It is 40 years since Sholay – and Nishant, Deewar, Jai Santoshi Maa, Chupke Chupke and Choti Si Baat.

Sholay was released on August 15, 1975, and its anniversary is being marked with fond memories and renewed deconstructions of the most accomplished curry Westerns. But there are other 40 year-olds that deserve equal attention. Here is our list of significant others from a terrible year for civil liberties and a fabulous one for moviegoers.
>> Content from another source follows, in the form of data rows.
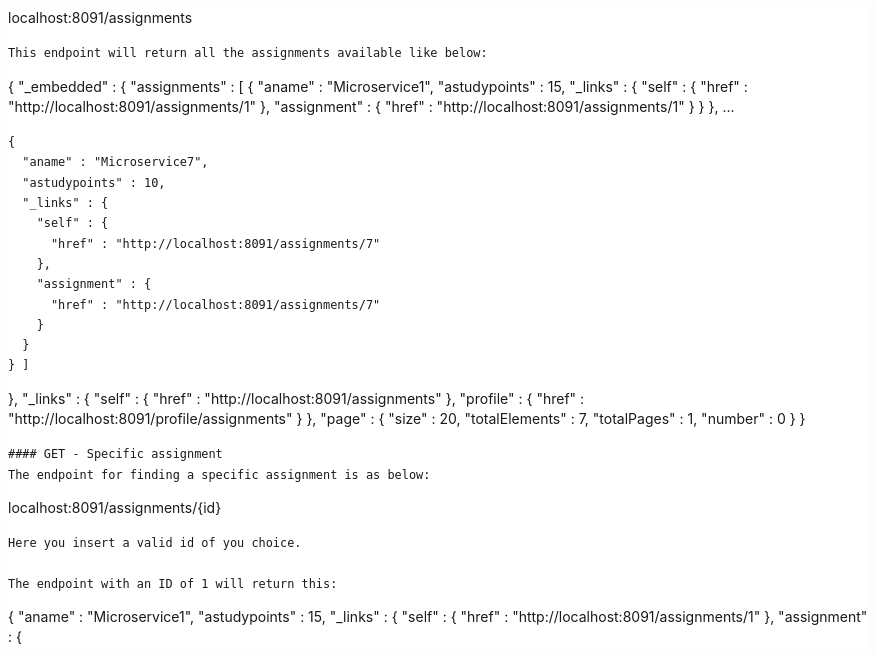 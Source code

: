 localhost:8091/assignments
```
This endpoint will return all the assignments available like below:
```
{
  "_embedded" : {
    "assignments" : [ {
      "aname" : "Microservice1",
      "astudypoints" : 15,
      "_links" : {
        "self" : {
          "href" : "http://localhost:8091/assignments/1"
        },
        "assignment" : {
          "href" : "http://localhost:8091/assignments/1"
        }
      }
    }, ...
    
    {
      "aname" : "Microservice7",
      "astudypoints" : 10,
      "_links" : {
        "self" : {
          "href" : "http://localhost:8091/assignments/7"
        },
        "assignment" : {
          "href" : "http://localhost:8091/assignments/7"
        }
      }
    } ]
  },
  "_links" : {
    "self" : {
      "href" : "http://localhost:8091/assignments"
    },
    "profile" : {
      "href" : "http://localhost:8091/profile/assignments"
    }
  },
  "page" : {
    "size" : 20,
    "totalElements" : 7,
    "totalPages" : 1,
    "number" : 0
  }
}
```
#### GET - Specific assignment
The endpoint for finding a specific assignment is as below:
```
localhost:8091/assignments/{id}
```
Here you insert a valid id of you choice.

The endpoint with an ID of 1 will return this:
```
{
  "aname" : "Microservice1",
  "astudypoints" : 15,
  "_links" : {
    "self" : {
      "href" : "http://localhost:8091/assignments/1"
    },
    "assignment" : {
A seminal Amitabh Bachchan movie, this relentlessly downbeat exploration of crime and punishment gets richer upon further viewings. Written by Salim-Javed and directed by Yash Chopra, Deewar features Bachchan and Shashi Kapoor as brothers on either side of the law, Nirupa Roy as the mother whom they battle over and Iftekhar and Madan Puri as gangsters warring for control over Mumbai’s coastline. It is filled with brilliant lines, fabulous locations in Mumbai, and powerful individual scenes of tragedy, pain and loss.
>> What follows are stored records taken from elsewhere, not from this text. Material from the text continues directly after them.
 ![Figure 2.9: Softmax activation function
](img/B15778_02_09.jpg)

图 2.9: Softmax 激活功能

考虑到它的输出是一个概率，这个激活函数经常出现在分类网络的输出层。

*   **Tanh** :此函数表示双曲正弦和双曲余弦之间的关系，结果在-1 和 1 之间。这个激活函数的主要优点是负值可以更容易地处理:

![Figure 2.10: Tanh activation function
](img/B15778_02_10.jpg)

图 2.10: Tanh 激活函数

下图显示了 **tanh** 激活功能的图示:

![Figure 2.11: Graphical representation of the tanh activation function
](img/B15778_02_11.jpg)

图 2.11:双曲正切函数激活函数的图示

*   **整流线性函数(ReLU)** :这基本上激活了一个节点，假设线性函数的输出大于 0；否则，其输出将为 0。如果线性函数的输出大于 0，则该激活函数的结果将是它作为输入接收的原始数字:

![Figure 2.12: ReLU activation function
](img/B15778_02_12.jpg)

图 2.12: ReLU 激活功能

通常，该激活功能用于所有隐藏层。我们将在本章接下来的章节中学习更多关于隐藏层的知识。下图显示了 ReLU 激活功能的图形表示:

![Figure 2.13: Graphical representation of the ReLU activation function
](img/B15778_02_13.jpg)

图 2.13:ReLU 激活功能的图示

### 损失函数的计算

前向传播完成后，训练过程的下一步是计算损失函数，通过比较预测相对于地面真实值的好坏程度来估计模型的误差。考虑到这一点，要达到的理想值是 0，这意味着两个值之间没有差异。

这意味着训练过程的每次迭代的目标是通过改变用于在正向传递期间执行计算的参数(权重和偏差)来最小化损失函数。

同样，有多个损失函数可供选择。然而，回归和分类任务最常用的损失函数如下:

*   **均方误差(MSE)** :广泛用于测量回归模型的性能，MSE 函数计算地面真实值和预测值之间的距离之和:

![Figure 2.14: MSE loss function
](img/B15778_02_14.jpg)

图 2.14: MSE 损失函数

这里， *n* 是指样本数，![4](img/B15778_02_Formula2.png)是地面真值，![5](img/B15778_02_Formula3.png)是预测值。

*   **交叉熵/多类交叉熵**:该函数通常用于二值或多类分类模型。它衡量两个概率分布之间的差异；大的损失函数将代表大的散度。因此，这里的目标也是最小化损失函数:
Shyam Benegal made his stunning debut the previous year with Ankur, and he returned to the feudal ways of rural India for Nishant. A tense drama involving an abduction and the rebellion it gives rise to, Nishant spills over with the future stars of parallel cinema, including Naseeruddin Shah in his first screen role. Benegal had another release that year, the allegorical children’s film Charandas Chor, starring Smita Patil as a whimsical queen.

Jai Santoshi Maa
Sholay and Deewar established the secular Amitabh Bachchan cult, while Vijay Sharma’s Jai Santoshi Maa cemented the following of the Friday goddess. Anita Guha plays the divine wish-fulfilling being Santoshi who helps a devout wife endure relentless harassment by her husband’s family. This is a movie bursting with piety and miracles, the greatest of which is the climactic sequence featuring Santoshi Maa reversing the effects of a poisoning that has been plotted by the evil sisters-in-law and deforms the culprits.

Choti Si Baat
If Bachchan was the Angry Young Man who crystallised the frustrations and anxieties of working people, Amol Palekar was the “Common Man” who represented the hopes and dreams of the urban and small-town middle classes. Palekar’s cheery demeanour and deceptively lightweight acting spawned roles as iconic as Bachchan in the 1970s and ‘80s. Basu Chatterjee’s Choti Si Baat is among his most delightful romantic confections. Palekar’s accountant seeks the advice of a former Army colonel in wooing the beauteous Vidya Sinha away from the more confident Asrani.

Chupke Chupke
Dharmendra’s botanist pretends to be a driver with classical diction to knock the high-mindedness of his wife’s beloved uncle. This comic delight from Hrishikesh Mukherjee features three of Sholay’s stars (Amitabh Bachchan, Dharmendra and Jaya Bachchan) and a raft of situations qualifying for the most coveted adjective of all in popular Hindi cinema: “evergreen.”

At the other end of the Mukherjee spectrum the same year was Mili, in which Bachchan’s depressive finds a higher purpose to life when he meets the irresistibly bubbly but terminally ill Mili, played by Jaya Bachchan.

Rafoo Chakkar/Khel Khel Mein
These titles are included only because: a) Rishi Kapoor was, along with Bachhan and Paleker, one of the ’70s biggest stars b) We badly want to be retweeted by Kapoor’s endlessly entertaining Twitter account. Rishi Kapoor’s youth and verve carried these charming but undeniably middling romantic comedies over the finishing line. Rafoo Chakkar rips off the Billy Wilder classic Some Like It Hot, while Khel Khel Mein, which inspired the Akshay Kumar movie Khiladi years later, is the cautionary tale of college students who get embroiled in murder and diamond theft. They feature the fashion of the day (floral shirts, floppy hairstyles, wide-bottomed pants), Neetu Singh, and peppy musical scores.

Middle cinema specialist Gulzar had three releases in 1975, one of which was banned because it was said to resemble the real-life marriage between Indira and Feroze Gandhi. Aandhi, featuring Suchitra Sen and Sanjeev Kumar, was re-released in 1977 after the Emergency was lifted. The two films that did get released proved Gulzar's ability to pull stars out of their orbits and plonk them down into something resembling real life. In Khushboo, Hema Malini slums it out as a widow in a village. In Mausam, Sharmila Tagore slips into the double roles of mother and daughter. Taking a leaf out of Ritwik Ghatak’s masterpiece Subarnarekha, this movie features Sanjeev Kumar as a doctor who hunts for the daughter of his extramarital union with the character played by Tagore, only to find that she has become a foul-mouthed prostitute.